[Saved data entries]
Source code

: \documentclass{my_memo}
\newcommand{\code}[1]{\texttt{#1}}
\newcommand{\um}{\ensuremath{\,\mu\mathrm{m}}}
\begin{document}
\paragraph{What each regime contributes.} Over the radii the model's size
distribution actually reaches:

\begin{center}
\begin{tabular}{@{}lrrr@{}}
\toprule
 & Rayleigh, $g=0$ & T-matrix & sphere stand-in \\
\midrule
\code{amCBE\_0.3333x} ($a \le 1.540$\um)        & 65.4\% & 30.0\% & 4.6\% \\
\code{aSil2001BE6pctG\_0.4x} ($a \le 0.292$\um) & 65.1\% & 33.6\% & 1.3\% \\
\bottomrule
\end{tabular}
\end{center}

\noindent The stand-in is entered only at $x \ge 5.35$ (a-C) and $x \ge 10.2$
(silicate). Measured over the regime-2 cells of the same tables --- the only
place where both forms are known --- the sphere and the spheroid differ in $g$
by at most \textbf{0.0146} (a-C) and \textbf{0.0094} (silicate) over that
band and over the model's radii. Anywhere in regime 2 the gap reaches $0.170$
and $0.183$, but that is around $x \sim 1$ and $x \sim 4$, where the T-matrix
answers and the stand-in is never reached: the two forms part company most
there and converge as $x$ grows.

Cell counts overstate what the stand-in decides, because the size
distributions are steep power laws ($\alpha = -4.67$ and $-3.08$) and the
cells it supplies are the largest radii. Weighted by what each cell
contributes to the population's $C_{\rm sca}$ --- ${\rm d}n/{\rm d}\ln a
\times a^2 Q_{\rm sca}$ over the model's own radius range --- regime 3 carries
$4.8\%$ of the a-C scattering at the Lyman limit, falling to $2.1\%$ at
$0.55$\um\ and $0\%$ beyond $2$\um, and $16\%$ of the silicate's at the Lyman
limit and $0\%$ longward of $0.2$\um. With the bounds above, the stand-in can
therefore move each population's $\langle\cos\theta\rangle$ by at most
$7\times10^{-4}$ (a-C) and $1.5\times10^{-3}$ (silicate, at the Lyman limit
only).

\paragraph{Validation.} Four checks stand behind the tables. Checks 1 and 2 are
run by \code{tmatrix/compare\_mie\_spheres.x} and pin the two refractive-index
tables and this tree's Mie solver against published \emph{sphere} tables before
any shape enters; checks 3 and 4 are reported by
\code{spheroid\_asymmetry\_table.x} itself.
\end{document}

**What the task asks**
Please write out, exactly as they appear above, only the lines in the stretch from the line with "and $0.183$, but" through the line with "to $2.1\%$ at".

**Output for this task**
and $0.183$, but that is around $x \sim 1$ and $x \sim 4$, where the T-matrix
answers and the stand-in is never reached: the two forms part company most
there and converge as $x$ grows.

Cell counts overstate what the stand-in decides, because the size
distributions are steep power laws ($\alpha = -4.67$ and $-3.08$) and the
cells it supplies are the largest radii. Weighted by what each cell
contributes to the population's $C_{\rm sca}$ --- ${\rm d}n/{\rm d}\ln a
\times a^2 Q_{\rm sca}$ over the model's own radius range --- regime 3 carries
$4.8\%$ of the a-C scattering at the Lyman limit, falling to $2.1\%$ at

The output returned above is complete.